Arcade Legends: Sensible Soccer Plus is a plug-and-play Mega Drive-on-a-chip unit released by Radica in 2005 under license from Sega Toys. It is really less a handheld than a compact self-contained system built around three Sensible Software Mega Drive titles: Sensible Soccer, Cannon Fodder, and Mega lo Mania.
That line-up alone gives it obvious appeal. Sensible Soccer and Cannon Fodder were hardly throwaway inclusions, and for anyone with affection for that corner of early-1990s British game design, the idea of having them bundled together in one small Radica unit was an attractive one. It also stood out within the broader Arcade Legends / Legends range, because instead of relying on Sega’s own arcade brands, it focused on a third-party studio with a very distinctive identity.

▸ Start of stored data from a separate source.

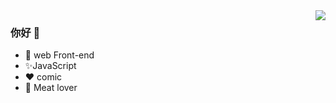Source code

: <img align="right" src="https://github-readme-stats.vercel.app/api?username=WeszTx&theme=cobalt&show_icons=true"/>

### 你好 👋

- :orange_book:  web Front-end
- :sparkles:JavaScript
- :heart: comic
- :meat_on_bone: Meat lover
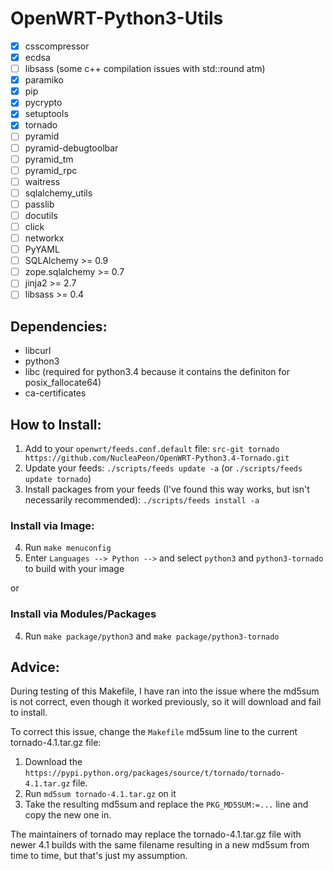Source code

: # OpenWRT-Python3-Utils

 * [X] csscompressor
 * [X] ecdsa
 * [ ] libsass (some c++ compilation issues with std::round atm)
 * [X] paramiko
 * [X] pip
 * [X] pycrypto
 * [X] setuptools
 * [X] tornado
 * [ ] pyramid
 * [ ] pyramid-debugtoolbar
 * [ ] pyramid_tm
 * [ ] pyramid_rpc
 * [ ] waitress
 * [ ] sqlalchemy_utils
 * [ ] passlib
 * [ ] docutils
 * [ ] click
 * [ ] networkx
 * [ ] PyYAML
 * [ ] SQLAlchemy >= 0.9
 * [ ] zope.sqlalchemy >= 0.7
 * [ ] jinja2 >= 2.7
 * [ ] libsass >= 0.4

## Dependencies:

* libcurl
* python3
* libc  (required for python3.4 because it contains the definiton for posix_fallocate64)
* ca-certificates

## How to Install:

1. Add to your `openwrt/feeds.conf.default` file: `src-git tornado https://github.com/NucleaPeon/OpenWRT-Python3.4-Tornado.git`
2. Update your feeds: `./scripts/feeds update -a` (or `./scripts/feeds update tornado`)
3. Install packages from your feeds (I've found this way works, but isn't necessarily recommended): `./scripts/feeds install -a`

### Install via Image:
4. Run `make menuconfig`
5. Enter `Languages --> Python -->` and select `python3` and `python3-tornado` to build with your image

or

### Install via Modules/Packages
4. Run `make package/python3` and `make package/python3-tornado`

## Advice:

During testing of this Makefile, I have ran into the issue where the md5sum is not correct, even though it worked previously, so it will download and fail to install.

To correct this issue, change the `Makefile` md5sum line to the current tornado-4.1.tar.gz file:

1. Download the `https://pypi.python.org/packages/source/t/tornado/tornado-4.1.tar.gz` file.
2. Run `md5sum tornado-4.1.tar.gz` on it
3. Take the resulting md5sum and replace the `PKG_MD5SUM:=...` line and copy the new one in.

The maintainers of tornado may replace the tornado-4.1.tar.gz file with newer 4.1 builds with the same filename resulting in a new md5sum from time to time, but that's just my assumption.
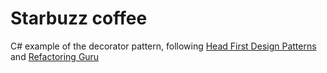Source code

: # Starbuzz coffee
C# example of the decorator pattern, following [Head First Design Patterns](https://www.oreilly.com/library/view/head-first-design/0596007124/) and [Refactoring Guru](https://refactoring.guru/design-patterns/decorator/csharp/example)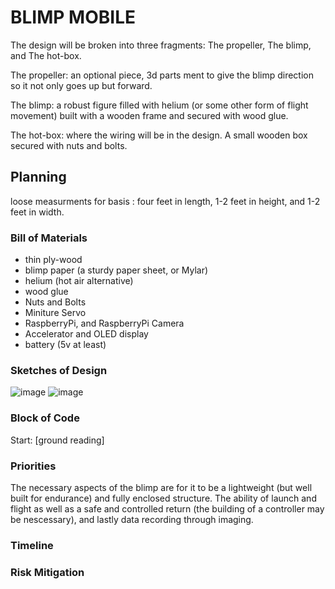 # BLIMP MOBILE

The design will be broken into three fragments: The propeller, The blimp, and The hot-box.

The propeller:
  an optional piece, 3d parts ment to give the blimp direction so it not only goes up but forward.
  
The blimp:
  a robust figure filled with helium (or some other form of flight movement) built with a wooden frame and secured with wood glue.
  
The hot-box:
  where the wiring will be in the design. A small wooden box secured with nuts and bolts.

## Planning
  
  loose measurments for basis : four feet in length, 1-2 feet in height, and 1-2 feet in width.  

### Bill of Materials
  - thin ply-wood
  - blimp paper (a sturdy paper sheet, or Mylar)
  - helium (hot air alternative)
  - wood glue
  - Nuts and Bolts
  - Miniture Servo
  - RaspberryPi, and RaspberryPi Camera
  - Accelerator and OLED display
  - battery (5v at least)
  
### Sketches of Design

![image](https://user-images.githubusercontent.com/61207267/151993253-47cd025b-dcf9-47f5-816e-ccb378cb40b4.png)
![image](https://user-images.githubusercontent.com/61207267/152361281-22aa66cb-7ac9-42d9-8056-85bfb2077f5f.png)


### Block of Code

Start: [ground reading]

### Priorities 
 The necessary aspects of the blimp are for it to be a lightweight (but well built for endurance)  and fully enclosed structure. The ability of launch and flight as well as a safe and controlled return (the building of a controller may be nescessary), and lastly data recording through imaging.  

### Timeline

### Risk Mitigation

Its original popularity is harder to judge now. The unit was definitely released in the United Kingdom in 2005 and is well documented as part of the Radica line, but it does not seem to have become one of the more talked-about entries in the range. Even so, the concept itself was strong enough to make it memorable.
What makes it interesting today is the package more than its market impact. As a licensed Radica device built around Sensible Soccer, Cannon Fodder, and Mega lo Mania, it captures a very specific kind of mid-2000s retro repackaging: old Mega Drive software, a self-contained plug-and-play format, and a selection clearly aimed at players who already had some nostalgia for those names. On that level, it remains an appealing little curiosity.